If you’re teaching critical thinking and looking for timely and engaging material, why not try a conspiracy theory?

What's a moral panic?

It depends on who you ask. The term was coined by Stanley Cohen in his 1973 book Folk Devils and Moral Panics: The Creation of the Mods and Rockers. Others refer to it as mass hysteria.

In the introduction to the 3rd edition (pp. viii-xxi), Cohen lists 7 archetypal moral panic subjects. Although he was writing in the United Kingdom of the early 2000s, the list is equally applicable to the current U.S.  with very few modifications (parenthetical comments are mine).

  1. Young, working class, violent males
  2. School violence: bullying and shoot-outs
  3. Wrong drugs: Used by the wrong people at wrong places
  4. Child abuse, Satanic rituals, and pedophile registers
  5. Sex, violence, and blaming the media
  6. Welfare cheats and single mothers (absent fathers).
  7. Refugees and asylum seekers (immigrants): Flooding our country, swamping our services

Classic American moral panics include the Salem witch trials, the Red Scare of the 1950s, and the Satanic Panic of the 1980s. Children, new technology, Satan, drugs, and race/immigration are all frequent components in American moral panics.

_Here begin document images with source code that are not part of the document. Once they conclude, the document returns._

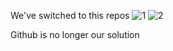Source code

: We've switched to this repos 
![1](https://gitlab.com/umbra.excalibur101/Vortex-File-Manager)
![2](https://notabug.org/Hellsinger/Vortex_File_Manager)

Github is no longer our solution
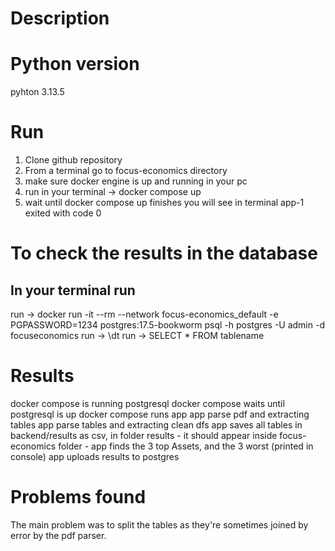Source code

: # Description

# Python version

pyhton 3.13.5


# Run

1) Clone github repository
2) From a terminal go to focus-economics directory 
3) make sure docker engine is up and running in your pc
4) run in your terminal -> docker compose up 
5) wait until docker compose up finishes you will see in terminal app-1 exited with code 0


# To check the results in the database


## In your terminal run

run -> docker run -it --rm --network focus-economics_default -e PGPASSWORD=1234 postgres:17.5-bookworm psql -h postgres -U admin -d focuseconomics
run -> \dt 
run -> SELECT * FROM tablename


# Results

docker compose is running postgresql
docker compose waits until postgresql is up
docker compose runs app
app parse pdf and extracting tables
app parse tables and extracting clean dfs
app saves all tables in backend/results as csv, in folder results - it should appear inside focus-economics folder -
app finds the 3 top Assets, and the 3 worst (printed in console)
app uploads results to postgres

# Problems found

The main problem was to split the tables as they're sometimes joined by error by the pdf parser.

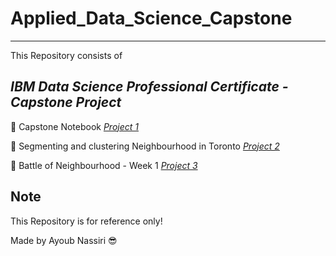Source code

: # Applied_Data_Science_Capstone

---

This Repository consists of _<h2>IBM Data Science Professional Certificate - Capstone Project</h2>_ 

:rocket: Capstone Notebook [*Project 1*](https://github.com/ayoubn/Applied_Data_Science_Capstone/blob/main/Week%201%20Project.ipynb)

:rocket: Segmenting and clustering Neighbourhood in Toronto [*Project 2*](https://github.com/ayoubn/Applied_Data_Science_Capstone/blob/main/Project%202.ipynb)

:rocket: Battle of Neighbourhood - Week 1 [*Project 3*]()

## Note
This Repository is for reference only!

Made by Ayoub Nassiri :sunglasses:
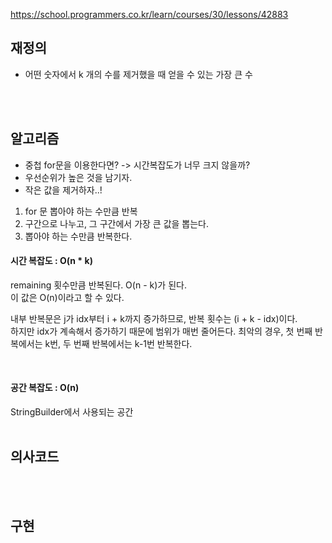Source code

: https://school.programmers.co.kr/learn/courses/30/lessons/42883

## 재정의
- 어떤 숫자에서 k 개의 수를 제거했을 때 얻을 수 있는 가장 큰 수

 
<br><br>



## 알고리즘
- 중첩 for문을 이용한다면? -> 시간복잡도가 너무 크지 않을까?
- 우선순위가 높은 것을 남기자.
- 작은 값을 제거하자..!


1. for 문 뽑아야 하는 수만큼 반복
2. 구간으로 나누고, 그 구간에서 가장 큰 값을 뽑는다.
5. 뽑아야 하는 수만큼 반복한다. 

#### 시간 복잡도 : O(n * k)
remaining 횟수만큼 반복된다. O(n - k)가 된다.    
이 값은 O(n)이라고 할 수 있다.   

내부 반복문은 j가 idx부터 i + k까지 증가하므로, 반복 횟수는 (i + k - idx)이다.  
하지만 idx가 계속해서 증가하기 때문에 범위가 매번 줄어든다. 최악의 경우, 첫 번째 반복에서는 k번, 두 번째 반복에서는 k-1번 반복한다.  

<br>

#### 공간 복잡도 : O(n)
StringBuilder에서 사용되는 공간
<br><br>


## 의사코드



<br><br>


## 구현



<br><br>
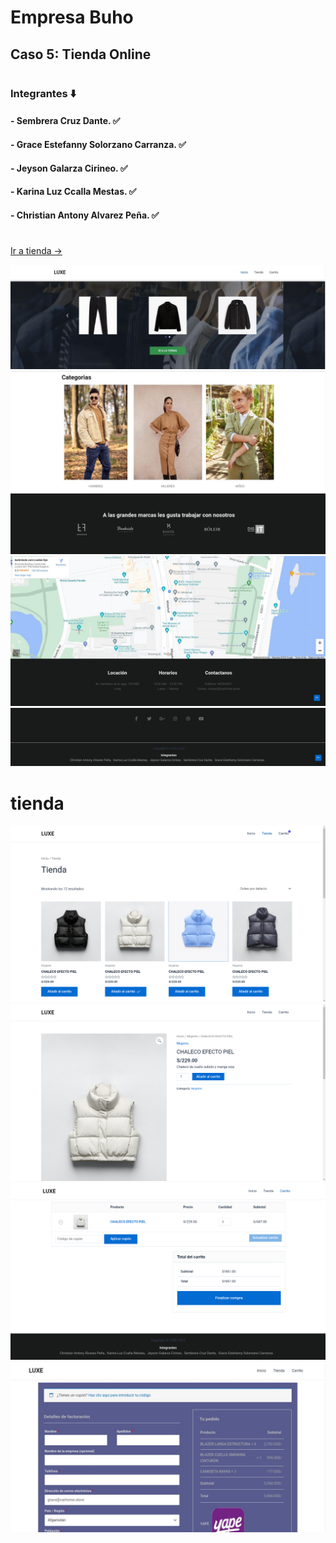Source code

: # **Empresa Buho** 
## **Caso 5**: Tienda Online
#

### Integrantes ⬇️
#### - Sembrera Cruz Dante. ✅
#### - Grace Estefanny Solorzano Carranza. ✅
#### - Jeyson Galarza Cirineo. ✅
#### - Karina Luz Ccalla Mestas. ✅
#### - Christian Antony Alvarez Peña. ✅

#


[Ir a tienda → ](https://carhome.store/)

![Primer Diseno](./screenshots/1.jpeg)
![Primer Diseno](./screenshots/2.jpeg)
![Primer Diseno](./screenshots/3.jpeg)
![Primer Diseno](./screenshots/4.jpeg)
![Primer Diseno](./screenshots/5.jpeg)
# tienda
![Primer Diseno](./screenshots/6.png)
![Primer Diseno](./screenshots/7.png)
![Primer Diseno](./screenshots/8.png)
![Primer Diseno](./screenshots/9.jpeg)

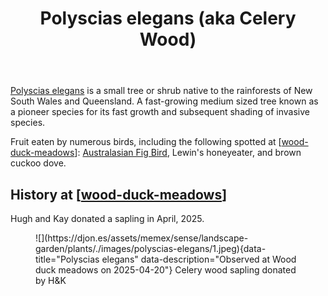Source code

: ﻿---
backlinks:
- title: Plants
  url: /sense/landscape-garden/plants/plants.html
photos:
  1:
    date: 2025-04-20 10:11:14
    description: None
    filename: 8D5B7B04-5E2C-4F47-8786-7175CF5A1B7C.heic
    latitude: -27.538553333333333
    longitude: 152.05639716666667
    memexFilename: images/polyscias-elegans/1.jpeg
    title: None
tags: plants, wood-duck-meadows
title: Polyscias elegans (aka Celery Wood)
type: plants
---
[Polyscias elegans](https://en.wikipedia.org/wiki/Polyscias_elegans (aka Celery Wood)) is a small tree or shrub native to the rainforests of New South Wales and Queensland. A fast-growing medium sized tree known as a pioneer species for its fast growth and subsequent shading of invasive species.

Fruit eaten by numerous birds, including the following spotted at [[wood-duck-meadows]]: [Australasian Fig Bird](/memex/sense/birdwatching/australasianFigbird.md), Lewin's honeyeater, and brown cuckoo dove.

## History at [[wood-duck-meadows]]

Hugh and Kay donated a sapling in April, 2025.

<figure markdown>
![](https://djon.es/assets/memex/sense/landscape-garden/plants/./images/polyscias-elegans/1.jpeg){data-title="Polyscias elegans" data-description="Observed at Wood duck meadows on 2025-04-20"}
<caption>Celery wood sapling donated by H&K</caption>
</figure>

[//begin]: # "Autogenerated link references for markdown compatibility"
[wood-duck-meadows]: ../wood-duck-meadows "Wood duck meadows"
[//end]: # "Autogenerated link references"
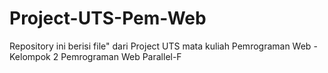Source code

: # Project-UTS-Pem-Web
Repository ini berisi file" dari Project UTS mata kuliah Pemrograman Web - Kelompok 2 Pemrograman Web Parallel-F 
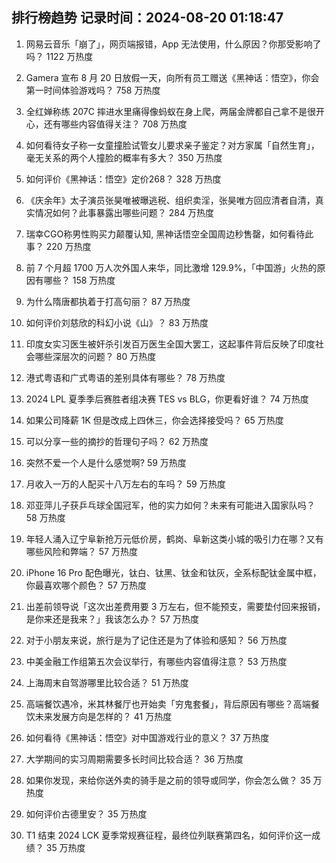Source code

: 
## 排行榜趋势 记录时间：2024-08-20 01:18:47
  
  1. 网易云音乐「崩了」，网页端报错，App 无法使用，什么原因？你那受影响了吗？ 1122 万热度
    
  2. Gamera 宣布 8 月 20 日放假一天，向所有员工赠送《黑神话：悟空》，你会第一时间体验游戏吗？ 758 万热度
    
  3. 全红婵称练 207C 摔进水里痛得像蚂蚁在身上爬，两届金牌都自己拿不是很开心，还有哪些内容值得关注？ 708 万热度
    
  4. 如何看待女子称一女童撞脸试管女儿要求亲子鉴定？对方家属「自然生育」，毫无关系的两个人撞脸的概率有多大？ 350 万热度
    
  5. 如何评价《黑神话：悟空》定价268？ 328 万热度
    
  6. 《庆余年》太子演员张昊唯被曝逃税、组织卖淫，张昊唯方回应清者自清，真实情况如何？此事暴露出哪些问题？ 284 万热度
    
  7. 瑞幸CGO称男性购买力颠覆认知, 黑神话悟空全国周边秒售罄，如何看待此事？ 220 万热度
    
  8. 前 7 个月超 1700 万人次外国人来华，同比激增 129.9%，「中国游」火热的原因有哪些？ 158 万热度
    
  9. 为什么隋唐都执着于打高句丽？ 87 万热度
    
  10. 如何评价刘慈欣的科幻小说《山》？ 83 万热度
    
  11. 印度女实习医生被奸杀引发百万医生全国大罢工，这起事件背后反映了印度社会哪些深层次的问题？ 80 万热度
    
  12. 港式粤语和广式粤语的差别具体有哪些？ 78 万热度
    
  13. 2024 LPL 夏季季后赛胜者组决赛 TES vs BLG，你更看好谁？ 74 万热度
    
  14. 如果公司降薪 1K 但是改成上四休三，你会选择接受吗？ 65 万热度
    
  15. 可以分享一些的摘抄的哲理句子吗？ 62 万热度
    
  16. 突然不爱一个人是什么感觉啊? 59 万热度
    
  17. 月收入一万的人配买十八万左右的车吗？ 59 万热度
    
  18. 邓亚萍儿子获乒乓球全国冠军，他的实力如何？未来有可能进入国家队吗？ 58 万热度
    
  19. 年轻人涌入辽宁阜新抢万元低价房，鹤岗、阜新这类小城的吸引力在哪？又有哪些风险和弊端？ 57 万热度
    
  20. iPhone 16 Pro 配色曝光，钛白、钛黑、钛金和钛灰，全系标配钛金属中框，你最喜欢哪个颜色？ 57 万热度
    
  21. 出差前领导说「这次出差费用要 3 万左右，但不能预支，需要垫付回来报销，是你来还是我来？」我该怎么办？ 57 万热度
    
  22. 对于小朋友来说，旅行是为了记住还是为了体验和感知？ 56 万热度
    
  23. 中美金融工作组第五次会议举行，有哪些内容值得注意？ 53 万热度
    
  24. 上海周末自驾游哪里比较合适？ 51 万热度
    
  25. 高端餐饮遇冷，米其林餐厅也开始卖「穷鬼套餐」，背后原因有哪些？高端餐饮未来发展方向是怎样的？ 41 万热度
    
  26. 如何看待《黑神话：悟空》对中国游戏行业的意义？ 37 万热度
    
  27. 大学期间的实习周期需要多长时间比较合适？ 36 万热度
    
  28. 如果你发现，来给你送外卖的骑手是之前的领导或同学，你会怎么做？ 35 万热度
    
  29. 如何评价古德里安？ 35 万热度
    
  30. T1 结束 2024 LCK 夏季常规赛征程，最终位列联赛第四名，如何评价这一成绩？ 35 万热度
    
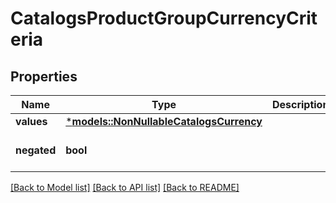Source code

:# CatalogsProductGroupCurrencyCriteria

## Properties
Name | Type | Description | Notes
------------ | ------------- | ------------- | -------------
**values** | [***models::NonNullableCatalogsCurrency**](NonNullableCatalogsCurrency.md) |  | 
**negated** | **bool** |  | [optional] [default to Some(false)]

[[Back to Model list]](../README.md#documentation-for-models) [[Back to API list]](../README.md#documentation-for-api-endpoints) [[Back to README]](../README.md)


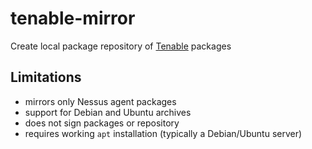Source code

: 
# tenable-mirror

Create local package repository of [Tenable][tenable] packages

[tenable]: https://www.tenable.com/

## Limitations

- mirrors only Nessus agent packages
- support for Debian and Ubuntu archives
- does not sign packages or repository
- requires working `apt` installation (typically a Debian/Ubuntu server)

The term "moral panic" has changed since Cohen coined it and is now more loosely used to describe a particular kind of social phenomenon in which something has (or has not) happened and the reaction to it is disproportionate to the (supposed) event. There's an inherent value judgment made when applying either moral panic or mass hysteria to a situation and some scholars have begun to question the usefulness of the terms.

Moral panics, urban legends, and conspiracy theories can overlap and any or all of them can be fake news. How to distinguish among them and which term  applies to any given movement would make excellent paper topics.